E’ che tutto ciò che è successo negli ultimi mesi, passa da lì, dall’acqua della piscina comunale.
Pure le bevute involontarie e la mascherina che sa di cloro quando torni a casa.
Non pensavo certo che qualcuno riuscisse a convincermi ad andare a sgambettare in acqua due volte a settimana per tutta la stagione. Insomma, l’aver detto di sì ha spiazzato persino me.
Mi è bastata la prima lezione per capire che mi stavo facendo un regalo.
All’inizio, e a lungo, spostare con tanta fatica quell’enorme massa liquida con le braccia stanche di starsene arrese lungo il corpo o con le gambe sfibrate da tanto inutile andare, mi ha permesso di buttar fuori intere serate di rabbia. Non pensavo di averne tanta addosso, eppure eccola che si opponeva al movimento di allontanarla da me, si faceva azzurro pesante e mi si appiccicava al corpo. Almeno così potevo vederla, però. Ho cominciato a scalciarla via con le gambe sempre più alto a fendere la resistenza dell’acqua. Per ore ho avuto davanti le facce e le parole di quelli che mi facevano perdere tempo, ragione, senso e per ore e ore mi sono sfiancata a prenderle a pedate, ad allontanarle con le braccia come se fosse l’unica cosa davvero importante.

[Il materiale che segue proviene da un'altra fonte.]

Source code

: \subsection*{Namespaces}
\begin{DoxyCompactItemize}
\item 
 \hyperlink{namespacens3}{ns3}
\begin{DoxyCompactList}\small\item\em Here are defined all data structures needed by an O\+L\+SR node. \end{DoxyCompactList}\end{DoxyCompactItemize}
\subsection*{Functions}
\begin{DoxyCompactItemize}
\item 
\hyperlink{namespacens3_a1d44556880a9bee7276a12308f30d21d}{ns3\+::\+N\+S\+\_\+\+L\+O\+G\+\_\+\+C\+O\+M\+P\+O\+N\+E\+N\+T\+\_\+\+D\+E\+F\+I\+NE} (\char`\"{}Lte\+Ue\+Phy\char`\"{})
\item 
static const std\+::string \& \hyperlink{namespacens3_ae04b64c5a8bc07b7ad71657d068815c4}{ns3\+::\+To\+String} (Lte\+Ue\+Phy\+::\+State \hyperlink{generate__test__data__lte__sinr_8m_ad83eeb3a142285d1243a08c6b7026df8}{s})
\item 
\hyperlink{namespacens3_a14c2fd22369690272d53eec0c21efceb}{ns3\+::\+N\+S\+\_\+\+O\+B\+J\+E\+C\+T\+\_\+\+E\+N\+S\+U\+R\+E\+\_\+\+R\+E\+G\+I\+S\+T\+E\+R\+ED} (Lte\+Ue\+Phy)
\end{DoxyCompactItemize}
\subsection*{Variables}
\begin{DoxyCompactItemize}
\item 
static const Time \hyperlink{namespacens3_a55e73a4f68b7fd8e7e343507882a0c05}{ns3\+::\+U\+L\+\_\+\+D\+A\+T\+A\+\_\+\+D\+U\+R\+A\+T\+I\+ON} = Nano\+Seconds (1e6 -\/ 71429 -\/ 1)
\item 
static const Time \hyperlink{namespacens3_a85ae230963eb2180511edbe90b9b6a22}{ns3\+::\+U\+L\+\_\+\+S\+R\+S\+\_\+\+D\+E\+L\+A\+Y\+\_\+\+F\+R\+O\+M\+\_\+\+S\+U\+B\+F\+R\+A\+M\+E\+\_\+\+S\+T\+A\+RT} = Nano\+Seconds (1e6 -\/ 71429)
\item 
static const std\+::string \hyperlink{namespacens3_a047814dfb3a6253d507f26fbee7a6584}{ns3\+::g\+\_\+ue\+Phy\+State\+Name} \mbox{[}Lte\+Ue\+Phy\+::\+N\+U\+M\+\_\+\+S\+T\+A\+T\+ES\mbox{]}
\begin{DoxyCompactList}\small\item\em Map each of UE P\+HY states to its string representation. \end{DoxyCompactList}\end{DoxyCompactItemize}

Le giornate amare che mi portavo giù scendendo la scaletta, quando risalivo restavano lì, a fondo.
Poi è venuto il tempo di mettere a fuoco i moti più silenziosi e insinuanti, i desideri, le ubbie, i timori tirati sotto il tappeto. Lì ho ritrovato una vecchia abitudine: correre. Immersa fino alle spalle ho riconosciuto quella magia di vedersi tutto chiaro davanti a forza di battere i piedi, solo che senza peso vai, e vai come se non ci fosse un domani e per paradosso riesci a toccare con mano tutte le zavorre che ti porti sul corpo e sull’anima.
Non pensavo e poi è diventato quasi un gioco, quasi come campare, come esistere, come vivere: la confidenza acquisita in lunghe sorsate per tentare di restare in equilibrio su un ridicolo tubo colorato di gomma o sulle sole forze delle tue braccia o gambe, ti ricorda che è tutta una questione di azione e reazione. Che se dosi al meglio il movimento puoi sfruttare la spinta uguale e contraria che te ne ritorna dall’acqua, per fare un salto avanti, invece che solo un passo.
Un passo alla volta non mi basta stavolta, c’è da andare avanti sfruttando la corrente, tendendo i muscoli, scivolando ancora e ancora, approfittando di quando il peso è meno, senza spaventarsi se la resistenza a crescere pare ostacolo, perché le gambe diventano piano piano più forti e la voglia di camminare, di correre, quella ce l’ho sempre dentro, anche se a volte tiene il muso sott’acqua.